Print each record below word for word.

◆ **Stored entries**
==============================

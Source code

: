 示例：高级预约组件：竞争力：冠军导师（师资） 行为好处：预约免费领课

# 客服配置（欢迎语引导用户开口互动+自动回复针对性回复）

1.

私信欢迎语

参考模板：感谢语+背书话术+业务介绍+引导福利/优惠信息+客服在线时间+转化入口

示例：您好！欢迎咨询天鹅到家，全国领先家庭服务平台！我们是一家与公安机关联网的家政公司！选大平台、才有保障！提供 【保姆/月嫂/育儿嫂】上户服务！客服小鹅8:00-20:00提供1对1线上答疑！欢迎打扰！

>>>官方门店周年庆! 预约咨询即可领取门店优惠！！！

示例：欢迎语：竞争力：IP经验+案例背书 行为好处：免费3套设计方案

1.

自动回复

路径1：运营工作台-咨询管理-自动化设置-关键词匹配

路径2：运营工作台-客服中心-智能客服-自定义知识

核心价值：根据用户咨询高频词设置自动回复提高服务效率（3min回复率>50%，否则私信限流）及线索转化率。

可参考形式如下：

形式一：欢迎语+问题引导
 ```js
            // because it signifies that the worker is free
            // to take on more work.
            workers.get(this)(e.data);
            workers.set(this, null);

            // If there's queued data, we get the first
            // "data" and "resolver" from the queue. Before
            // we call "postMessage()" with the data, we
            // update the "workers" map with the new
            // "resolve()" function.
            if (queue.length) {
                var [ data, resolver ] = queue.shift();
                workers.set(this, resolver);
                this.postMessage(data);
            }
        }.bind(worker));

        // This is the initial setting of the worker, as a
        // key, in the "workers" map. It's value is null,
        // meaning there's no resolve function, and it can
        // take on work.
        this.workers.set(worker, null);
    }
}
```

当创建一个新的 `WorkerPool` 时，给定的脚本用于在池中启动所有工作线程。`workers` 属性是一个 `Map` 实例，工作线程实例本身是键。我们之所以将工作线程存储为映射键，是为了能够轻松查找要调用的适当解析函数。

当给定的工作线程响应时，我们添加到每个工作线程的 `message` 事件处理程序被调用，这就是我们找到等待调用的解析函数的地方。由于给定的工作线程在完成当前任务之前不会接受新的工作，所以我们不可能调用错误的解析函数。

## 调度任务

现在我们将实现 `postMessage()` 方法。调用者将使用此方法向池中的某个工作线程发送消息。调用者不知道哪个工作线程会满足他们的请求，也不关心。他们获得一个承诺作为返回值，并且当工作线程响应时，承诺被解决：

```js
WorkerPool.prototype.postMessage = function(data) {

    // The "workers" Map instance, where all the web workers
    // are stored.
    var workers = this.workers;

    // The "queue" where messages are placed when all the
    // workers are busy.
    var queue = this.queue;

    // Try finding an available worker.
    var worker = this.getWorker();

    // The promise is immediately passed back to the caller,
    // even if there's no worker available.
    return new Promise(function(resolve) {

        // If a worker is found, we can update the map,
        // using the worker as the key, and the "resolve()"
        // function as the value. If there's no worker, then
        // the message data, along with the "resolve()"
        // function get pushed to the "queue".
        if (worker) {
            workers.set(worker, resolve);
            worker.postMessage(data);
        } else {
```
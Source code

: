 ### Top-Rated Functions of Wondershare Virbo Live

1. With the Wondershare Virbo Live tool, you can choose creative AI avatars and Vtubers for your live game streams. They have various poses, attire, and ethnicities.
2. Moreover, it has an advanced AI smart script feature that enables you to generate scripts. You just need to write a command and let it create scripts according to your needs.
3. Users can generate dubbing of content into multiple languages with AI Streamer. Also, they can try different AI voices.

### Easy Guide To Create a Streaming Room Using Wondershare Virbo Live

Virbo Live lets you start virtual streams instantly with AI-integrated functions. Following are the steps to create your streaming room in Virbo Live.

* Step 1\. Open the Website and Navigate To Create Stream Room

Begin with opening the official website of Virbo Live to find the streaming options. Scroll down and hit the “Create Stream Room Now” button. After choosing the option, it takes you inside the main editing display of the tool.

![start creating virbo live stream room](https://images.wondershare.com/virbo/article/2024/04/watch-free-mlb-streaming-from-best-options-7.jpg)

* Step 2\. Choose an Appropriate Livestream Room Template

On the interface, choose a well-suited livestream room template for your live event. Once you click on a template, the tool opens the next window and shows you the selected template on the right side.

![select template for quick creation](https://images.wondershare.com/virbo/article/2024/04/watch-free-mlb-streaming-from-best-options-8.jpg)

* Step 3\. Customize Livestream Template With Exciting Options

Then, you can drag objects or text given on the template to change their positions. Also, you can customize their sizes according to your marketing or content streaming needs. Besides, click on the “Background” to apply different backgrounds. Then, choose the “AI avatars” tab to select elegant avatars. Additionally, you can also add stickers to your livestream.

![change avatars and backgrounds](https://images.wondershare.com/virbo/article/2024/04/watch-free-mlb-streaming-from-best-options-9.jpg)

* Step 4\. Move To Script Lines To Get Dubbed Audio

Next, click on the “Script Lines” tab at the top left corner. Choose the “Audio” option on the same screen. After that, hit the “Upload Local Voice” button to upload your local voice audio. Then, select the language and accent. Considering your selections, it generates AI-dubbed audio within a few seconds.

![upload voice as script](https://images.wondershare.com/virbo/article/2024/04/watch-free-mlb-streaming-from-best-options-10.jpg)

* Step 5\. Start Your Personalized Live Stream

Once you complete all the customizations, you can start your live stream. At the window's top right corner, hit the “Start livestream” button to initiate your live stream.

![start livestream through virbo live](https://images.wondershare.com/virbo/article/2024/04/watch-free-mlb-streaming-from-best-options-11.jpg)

==============================

◆ **Written response**
Source code

: 示例：高级预约组件：竞争力：冠军导师（师资） 行为好处：预约免费领课

# 客服配置（欢迎语引导用户开口互动+自动回复针对性回复）

1.

私信欢迎语

参考模板：感谢语+背书话术+业务介绍+引导福利/优惠信息+客服在线时间+转化入口

示例：您好！欢迎咨询天鹅到家，全国领先家庭服务平台！我们是一家与公安机关联网的家政公司！选大平台、才有保障！提供 【保姆/月嫂/育儿嫂】上户服务！客服小鹅8:00-20:00提供1对1线上答疑！欢迎打扰！

>>>官方门店周年庆! 预约咨询即可领取门店优惠！！！

示例：欢迎语：竞争力：IP经验+案例背书 行为好处：免费3套设计方案

1.

自动回复

路径1：运营工作台-咨询管理-自动化设置-关键词匹配

路径2：运营工作台-客服中心-智能客服-自定义知识

核心价值：根据用户咨询高频词设置自动回复提高服务效率（3min回复率>50%，否则私信限流）及线索转化率。

可参考形式如下：

形式一：欢迎语+问题引导
 ```js
            // because it signifies that the worker is free
            // to take on more work.
            workers.get(this)(e.data);
            workers.set(this, null);

            // If there's queued data, we get the first
            // "data" and "resolver" from the queue. Before
            // we call "postMessage()" with the data, we
            // update the "workers" map with the new
            // "resolve()" function.
            if (queue.length) {
                var [ data, resolver ] = queue.shift();
                workers.set(this, resolver);
                this.postMessage(data);
            }
        }.bind(worker));

        // This is the initial setting of the worker, as a
        // key, in the "workers" map. It's value is null,
        // meaning there's no resolve function, and it can
        // take on work.
        this.workers.set(worker, null);
    }
}
```

当创建一个新的 `WorkerPool` 时，给定的脚本用于在池中启动所有工作线程。`workers` 属性是一个 `Map` 实例，工作线程实例本身是键。我们之所以将工作线程存储为映射键，是为了能够轻松查找要调用的适当解析函数。

当给定的工作线程响应时，我们添加到每个工作线程的 `message` 事件处理程序被调用，这就是我们找到等待调用的解析函数的地方。由于给定的工作线程在完成当前任务之前不会接受新的工作，所以我们不可能调用错误的解析函数。

## 调度任务

现在我们将实现 `postMessage()` 方法。调用者将使用此方法向池中的某个工作线程发送消息。调用者不知道哪个工作线程会满足他们的请求，也不关心。他们获得一个承诺作为返回值，并且当工作线程响应时，承诺被解决：

```js
WorkerPool.prototype.postMessage = function(data) {

    // The "workers" Map instance, where all the web workers
    // are stored.
    var workers = this.workers;

    // The "queue" where messages are placed when all the
    // workers are busy.
    var queue = this.queue;

    // Try finding an available worker.
    var worker = this.getWorker();

    // The promise is immediately passed back to the caller,
    // even if there's no worker available.
    return new Promise(function(resolve) {

        // If a worker is found, we can update the map,
        // using the worker as the key, and the "resolve()"
        // function as the value. If there's no worker, then
        // the message data, along with the "resolve()"
        // function get pushed to the "queue".
        if (worker) {
            workers.set(worker, resolve);
            worker.postMessage(data);
        } else {
```
Source code

: ### Top-Rated Functions of Wondershare Virbo Live

1. With the Wondershare Virbo Live tool, you can choose creative AI avatars and Vtubers for your live game streams. They have various poses, attire, and ethnicities.
2. Moreover, it has an advanced AI smart script feature that enables you to generate scripts. You just need to write a command and let it create scripts according to your needs.
3. Users can generate dubbing of content into multiple languages with AI Streamer. Also, they can try different AI voices.

### Easy Guide To Create a Streaming Room Using Wondershare Virbo Live

Virbo Live lets you start virtual streams instantly with AI-integrated functions. Following are the steps to create your streaming room in Virbo Live.

* Step 1\. Open the Website and Navigate To Create Stream Room

Begin with opening the official website of Virbo Live to find the streaming options. Scroll down and hit the “Create Stream Room Now” button. After choosing the option, it takes you inside the main editing display of the tool.

![start creating virbo live stream room](https://images.wondershare.com/virbo/article/2024/04/watch-free-mlb-streaming-from-best-options-7.jpg)

* Step 2\. Choose an Appropriate Livestream Room Template

On the interface, choose a well-suited livestream room template for your live event. Once you click on a template, the tool opens the next window and shows you the selected template on the right side.

![select template for quick creation](https://images.wondershare.com/virbo/article/2024/04/watch-free-mlb-streaming-from-best-options-8.jpg)

* Step 3\. Customize Livestream Template With Exciting Options

Then, you can drag objects or text given on the template to change their positions. Also, you can customize their sizes according to your marketing or content streaming needs. Besides, click on the “Background” to apply different backgrounds. Then, choose the “AI avatars” tab to select elegant avatars. Additionally, you can also add stickers to your livestream.

![change avatars and backgrounds](https://images.wondershare.com/virbo/article/2024/04/watch-free-mlb-streaming-from-best-options-9.jpg)

* Step 4\. Move To Script Lines To Get Dubbed Audio

Next, click on the “Script Lines” tab at the top left corner. Choose the “Audio” option on the same screen. After that, hit the “Upload Local Voice” button to upload your local voice audio. Then, select the language and accent. Considering your selections, it generates AI-dubbed audio within a few seconds.

![upload voice as script](https://images.wondershare.com/virbo/article/2024/04/watch-free-mlb-streaming-from-best-options-10.jpg)

* Step 5\. Start Your Personalized Live Stream

Once you complete all the customizations, you can start your live stream. At the window's top right corner, hit the “Start livestream” button to initiate your live stream.

![start livestream through virbo live](https://images.wondershare.com/virbo/article/2024/04/watch-free-mlb-streaming-from-best-options-11.jpg)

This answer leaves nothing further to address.